• What needs to be done:
Whichever lines of the material contain "signup", copy each of them.

• The input:
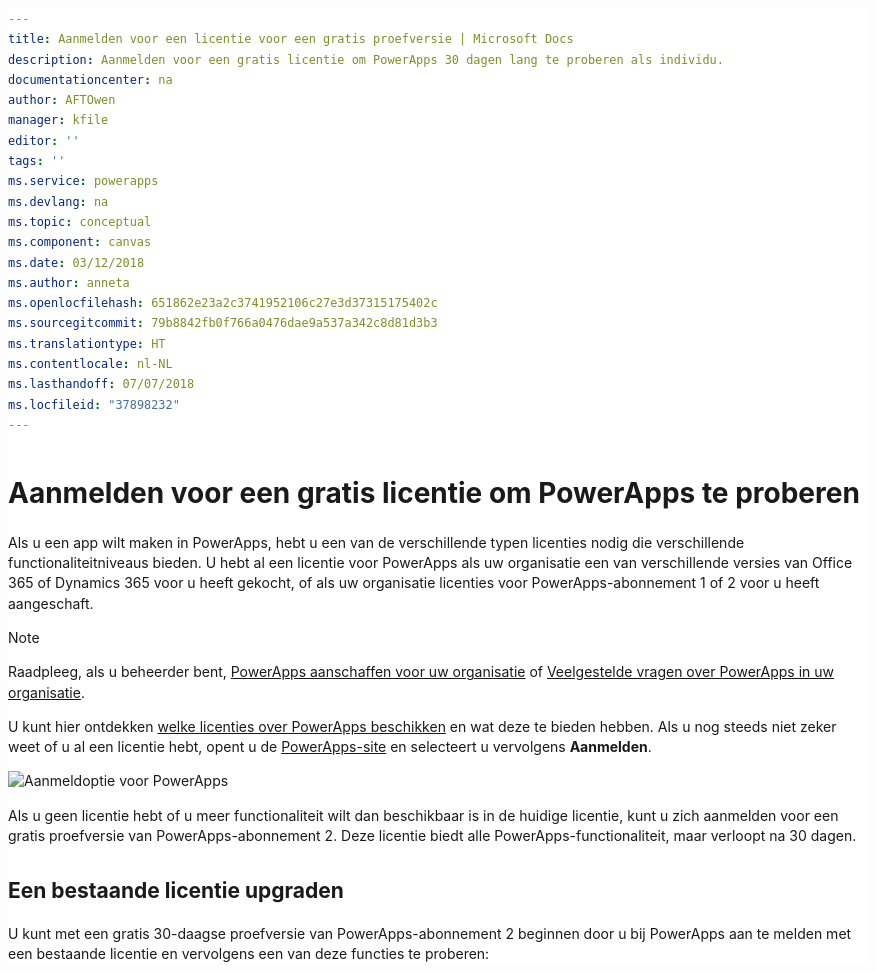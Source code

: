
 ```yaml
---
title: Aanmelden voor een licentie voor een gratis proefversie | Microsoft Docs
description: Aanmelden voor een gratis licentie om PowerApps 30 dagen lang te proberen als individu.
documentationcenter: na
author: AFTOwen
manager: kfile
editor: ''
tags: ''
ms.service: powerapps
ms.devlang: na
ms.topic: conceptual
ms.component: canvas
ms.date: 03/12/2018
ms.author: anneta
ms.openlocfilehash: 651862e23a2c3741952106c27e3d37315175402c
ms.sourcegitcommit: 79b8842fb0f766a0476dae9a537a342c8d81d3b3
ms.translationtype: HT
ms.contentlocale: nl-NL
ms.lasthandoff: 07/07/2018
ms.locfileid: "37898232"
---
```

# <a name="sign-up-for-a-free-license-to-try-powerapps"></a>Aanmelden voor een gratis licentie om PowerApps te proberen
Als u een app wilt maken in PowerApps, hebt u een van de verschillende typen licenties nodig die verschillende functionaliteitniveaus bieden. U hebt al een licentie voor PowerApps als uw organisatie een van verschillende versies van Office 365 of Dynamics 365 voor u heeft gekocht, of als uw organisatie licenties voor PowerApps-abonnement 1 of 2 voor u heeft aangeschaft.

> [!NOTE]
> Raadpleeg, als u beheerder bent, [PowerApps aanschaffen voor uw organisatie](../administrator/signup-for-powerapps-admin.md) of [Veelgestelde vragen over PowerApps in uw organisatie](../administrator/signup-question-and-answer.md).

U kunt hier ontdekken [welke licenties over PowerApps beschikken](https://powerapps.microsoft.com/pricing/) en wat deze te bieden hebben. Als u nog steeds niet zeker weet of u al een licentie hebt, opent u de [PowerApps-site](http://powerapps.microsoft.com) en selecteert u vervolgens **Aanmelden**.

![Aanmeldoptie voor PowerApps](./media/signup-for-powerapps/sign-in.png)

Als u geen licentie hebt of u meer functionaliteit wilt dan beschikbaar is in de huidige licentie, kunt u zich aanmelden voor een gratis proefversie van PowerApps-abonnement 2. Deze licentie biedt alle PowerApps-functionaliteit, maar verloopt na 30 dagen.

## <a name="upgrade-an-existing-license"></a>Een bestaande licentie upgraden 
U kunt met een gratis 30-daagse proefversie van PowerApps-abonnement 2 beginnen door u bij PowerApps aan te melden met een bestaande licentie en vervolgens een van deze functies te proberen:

• Exercise solution:
> Raadpleeg, als u beheerder bent, [PowerApps aanschaffen voor uw organisatie](../administrator/signup-for-powerapps-admin.md) of [Veelgestelde vragen over PowerApps in uw organisatie](../administrator/signup-question-and-answer.md).
![Aanmeldoptie voor PowerApps](./media/signup-for-powerapps/sign-in.png)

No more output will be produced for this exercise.